*Problem*. Search the material for the word "hallucinations" and report each line where it turns up.

*Supplied records*.
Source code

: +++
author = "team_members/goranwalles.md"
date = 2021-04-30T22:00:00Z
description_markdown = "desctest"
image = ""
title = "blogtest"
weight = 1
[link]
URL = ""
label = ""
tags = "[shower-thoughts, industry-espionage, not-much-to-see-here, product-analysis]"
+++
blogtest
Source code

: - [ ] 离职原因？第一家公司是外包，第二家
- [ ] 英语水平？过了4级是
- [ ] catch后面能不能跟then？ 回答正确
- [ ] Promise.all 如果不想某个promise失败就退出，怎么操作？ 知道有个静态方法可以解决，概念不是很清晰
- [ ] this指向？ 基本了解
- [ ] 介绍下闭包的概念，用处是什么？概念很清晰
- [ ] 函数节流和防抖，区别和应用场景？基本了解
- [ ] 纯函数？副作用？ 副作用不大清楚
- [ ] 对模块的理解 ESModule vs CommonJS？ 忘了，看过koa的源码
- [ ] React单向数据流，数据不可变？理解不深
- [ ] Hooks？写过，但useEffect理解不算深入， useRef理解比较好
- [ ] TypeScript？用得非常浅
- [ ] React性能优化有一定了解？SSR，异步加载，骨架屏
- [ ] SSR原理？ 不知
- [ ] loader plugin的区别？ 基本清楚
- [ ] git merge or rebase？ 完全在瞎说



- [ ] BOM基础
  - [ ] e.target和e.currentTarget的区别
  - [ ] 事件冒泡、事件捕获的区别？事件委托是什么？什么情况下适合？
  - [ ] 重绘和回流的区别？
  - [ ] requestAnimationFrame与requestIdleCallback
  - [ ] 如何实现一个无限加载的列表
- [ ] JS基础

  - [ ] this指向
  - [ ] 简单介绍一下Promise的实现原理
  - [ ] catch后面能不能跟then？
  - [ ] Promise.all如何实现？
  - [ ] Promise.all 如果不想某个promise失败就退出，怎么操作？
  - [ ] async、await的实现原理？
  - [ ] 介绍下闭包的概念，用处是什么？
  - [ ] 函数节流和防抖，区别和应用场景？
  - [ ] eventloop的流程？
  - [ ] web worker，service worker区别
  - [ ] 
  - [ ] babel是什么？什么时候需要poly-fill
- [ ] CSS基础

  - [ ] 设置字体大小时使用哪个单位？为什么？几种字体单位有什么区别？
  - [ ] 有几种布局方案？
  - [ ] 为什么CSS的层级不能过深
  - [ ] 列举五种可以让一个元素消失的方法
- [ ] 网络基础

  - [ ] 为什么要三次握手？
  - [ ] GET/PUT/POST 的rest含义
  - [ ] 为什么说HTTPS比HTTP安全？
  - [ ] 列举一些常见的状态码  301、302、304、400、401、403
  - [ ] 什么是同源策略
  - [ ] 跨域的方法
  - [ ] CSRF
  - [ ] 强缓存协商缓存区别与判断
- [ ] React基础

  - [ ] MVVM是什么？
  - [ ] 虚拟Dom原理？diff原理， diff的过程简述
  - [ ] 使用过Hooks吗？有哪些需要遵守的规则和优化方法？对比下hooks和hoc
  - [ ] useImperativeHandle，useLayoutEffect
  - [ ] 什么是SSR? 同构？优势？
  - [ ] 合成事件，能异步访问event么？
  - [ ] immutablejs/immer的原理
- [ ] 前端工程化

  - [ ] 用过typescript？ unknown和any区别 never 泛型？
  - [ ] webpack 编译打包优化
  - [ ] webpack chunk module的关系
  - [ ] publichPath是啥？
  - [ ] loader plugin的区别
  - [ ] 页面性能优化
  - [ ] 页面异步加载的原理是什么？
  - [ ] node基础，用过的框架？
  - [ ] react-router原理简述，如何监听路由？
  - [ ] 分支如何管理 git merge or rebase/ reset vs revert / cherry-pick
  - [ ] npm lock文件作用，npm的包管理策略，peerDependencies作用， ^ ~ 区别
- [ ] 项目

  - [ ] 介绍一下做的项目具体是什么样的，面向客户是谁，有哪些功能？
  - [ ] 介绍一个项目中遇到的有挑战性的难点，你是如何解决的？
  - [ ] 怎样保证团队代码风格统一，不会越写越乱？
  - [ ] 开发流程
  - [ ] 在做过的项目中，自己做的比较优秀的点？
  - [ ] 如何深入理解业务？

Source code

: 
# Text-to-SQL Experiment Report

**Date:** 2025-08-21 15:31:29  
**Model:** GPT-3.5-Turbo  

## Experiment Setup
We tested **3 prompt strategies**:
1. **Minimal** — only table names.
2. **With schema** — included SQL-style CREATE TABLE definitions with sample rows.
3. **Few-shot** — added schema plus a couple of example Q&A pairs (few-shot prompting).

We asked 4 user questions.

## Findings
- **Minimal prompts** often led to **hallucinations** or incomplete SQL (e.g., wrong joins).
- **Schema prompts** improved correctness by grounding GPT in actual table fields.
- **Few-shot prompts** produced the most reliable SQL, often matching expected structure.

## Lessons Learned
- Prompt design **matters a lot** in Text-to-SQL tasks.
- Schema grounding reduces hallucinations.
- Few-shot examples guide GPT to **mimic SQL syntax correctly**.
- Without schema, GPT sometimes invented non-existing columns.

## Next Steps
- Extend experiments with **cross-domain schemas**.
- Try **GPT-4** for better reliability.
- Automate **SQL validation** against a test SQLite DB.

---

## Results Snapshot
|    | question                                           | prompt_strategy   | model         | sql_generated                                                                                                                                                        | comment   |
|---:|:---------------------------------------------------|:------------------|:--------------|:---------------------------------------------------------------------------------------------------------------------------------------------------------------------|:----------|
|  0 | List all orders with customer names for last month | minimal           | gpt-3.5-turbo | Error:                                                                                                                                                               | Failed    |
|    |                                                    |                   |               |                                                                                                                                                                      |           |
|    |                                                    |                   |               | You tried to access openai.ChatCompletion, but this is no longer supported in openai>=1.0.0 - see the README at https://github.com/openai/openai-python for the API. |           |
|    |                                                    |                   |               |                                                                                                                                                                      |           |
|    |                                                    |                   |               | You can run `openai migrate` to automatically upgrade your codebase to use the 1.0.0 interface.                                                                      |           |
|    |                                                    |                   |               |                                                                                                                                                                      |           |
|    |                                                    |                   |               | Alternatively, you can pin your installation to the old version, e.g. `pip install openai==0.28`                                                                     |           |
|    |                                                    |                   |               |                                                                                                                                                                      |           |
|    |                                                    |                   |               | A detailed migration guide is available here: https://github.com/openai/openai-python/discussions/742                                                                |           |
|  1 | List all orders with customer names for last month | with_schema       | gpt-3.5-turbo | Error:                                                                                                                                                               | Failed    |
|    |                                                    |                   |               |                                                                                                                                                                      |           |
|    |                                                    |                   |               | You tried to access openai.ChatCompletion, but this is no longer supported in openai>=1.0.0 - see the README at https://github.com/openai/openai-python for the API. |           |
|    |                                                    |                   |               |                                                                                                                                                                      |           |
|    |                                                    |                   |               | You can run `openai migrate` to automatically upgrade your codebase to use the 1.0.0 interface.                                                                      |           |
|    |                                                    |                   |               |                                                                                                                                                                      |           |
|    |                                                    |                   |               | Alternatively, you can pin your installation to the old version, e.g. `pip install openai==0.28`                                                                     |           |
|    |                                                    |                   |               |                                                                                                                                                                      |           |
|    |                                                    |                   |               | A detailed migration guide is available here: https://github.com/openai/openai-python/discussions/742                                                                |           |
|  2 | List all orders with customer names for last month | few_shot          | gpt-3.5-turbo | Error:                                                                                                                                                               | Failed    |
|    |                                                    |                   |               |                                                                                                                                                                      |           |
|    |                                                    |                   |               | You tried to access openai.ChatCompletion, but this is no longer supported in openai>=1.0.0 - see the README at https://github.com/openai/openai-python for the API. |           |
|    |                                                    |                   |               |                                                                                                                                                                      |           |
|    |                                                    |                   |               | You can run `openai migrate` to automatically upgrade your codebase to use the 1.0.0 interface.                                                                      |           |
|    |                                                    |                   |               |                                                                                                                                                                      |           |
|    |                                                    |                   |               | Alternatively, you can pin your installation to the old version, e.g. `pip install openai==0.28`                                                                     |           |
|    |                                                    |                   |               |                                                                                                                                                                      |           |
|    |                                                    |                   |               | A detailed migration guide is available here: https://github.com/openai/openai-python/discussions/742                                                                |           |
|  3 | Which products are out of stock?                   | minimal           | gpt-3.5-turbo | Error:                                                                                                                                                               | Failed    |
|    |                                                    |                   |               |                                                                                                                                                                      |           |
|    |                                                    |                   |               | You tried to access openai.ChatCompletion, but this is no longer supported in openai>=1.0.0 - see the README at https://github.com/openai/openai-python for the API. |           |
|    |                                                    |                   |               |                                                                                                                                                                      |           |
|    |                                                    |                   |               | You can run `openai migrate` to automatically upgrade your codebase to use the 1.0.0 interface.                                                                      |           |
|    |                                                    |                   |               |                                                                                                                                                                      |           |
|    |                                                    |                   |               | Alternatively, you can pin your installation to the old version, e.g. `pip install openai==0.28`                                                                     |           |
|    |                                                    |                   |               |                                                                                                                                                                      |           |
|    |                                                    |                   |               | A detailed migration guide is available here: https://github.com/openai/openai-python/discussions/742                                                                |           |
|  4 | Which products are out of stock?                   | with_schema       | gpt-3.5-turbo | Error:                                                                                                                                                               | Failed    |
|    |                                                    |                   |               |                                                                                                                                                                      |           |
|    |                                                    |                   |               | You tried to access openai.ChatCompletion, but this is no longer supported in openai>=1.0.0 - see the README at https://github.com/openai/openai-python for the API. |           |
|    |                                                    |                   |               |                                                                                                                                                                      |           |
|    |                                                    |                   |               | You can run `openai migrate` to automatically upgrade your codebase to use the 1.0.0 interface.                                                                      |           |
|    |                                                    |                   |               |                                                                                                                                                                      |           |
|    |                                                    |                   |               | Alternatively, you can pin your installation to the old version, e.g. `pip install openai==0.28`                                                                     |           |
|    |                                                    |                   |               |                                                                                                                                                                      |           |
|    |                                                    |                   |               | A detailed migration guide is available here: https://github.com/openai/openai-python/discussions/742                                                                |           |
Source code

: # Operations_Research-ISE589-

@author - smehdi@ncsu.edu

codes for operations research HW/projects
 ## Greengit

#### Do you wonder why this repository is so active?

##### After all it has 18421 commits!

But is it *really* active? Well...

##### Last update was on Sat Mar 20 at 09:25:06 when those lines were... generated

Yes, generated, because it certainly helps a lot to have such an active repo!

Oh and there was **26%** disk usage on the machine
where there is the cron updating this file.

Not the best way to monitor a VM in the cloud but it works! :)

*Answer space*.
- **Minimal prompts** often led to **hallucinations** or incomplete SQL (e.g., wrong joins).
- Schema grounding reduces hallucinations.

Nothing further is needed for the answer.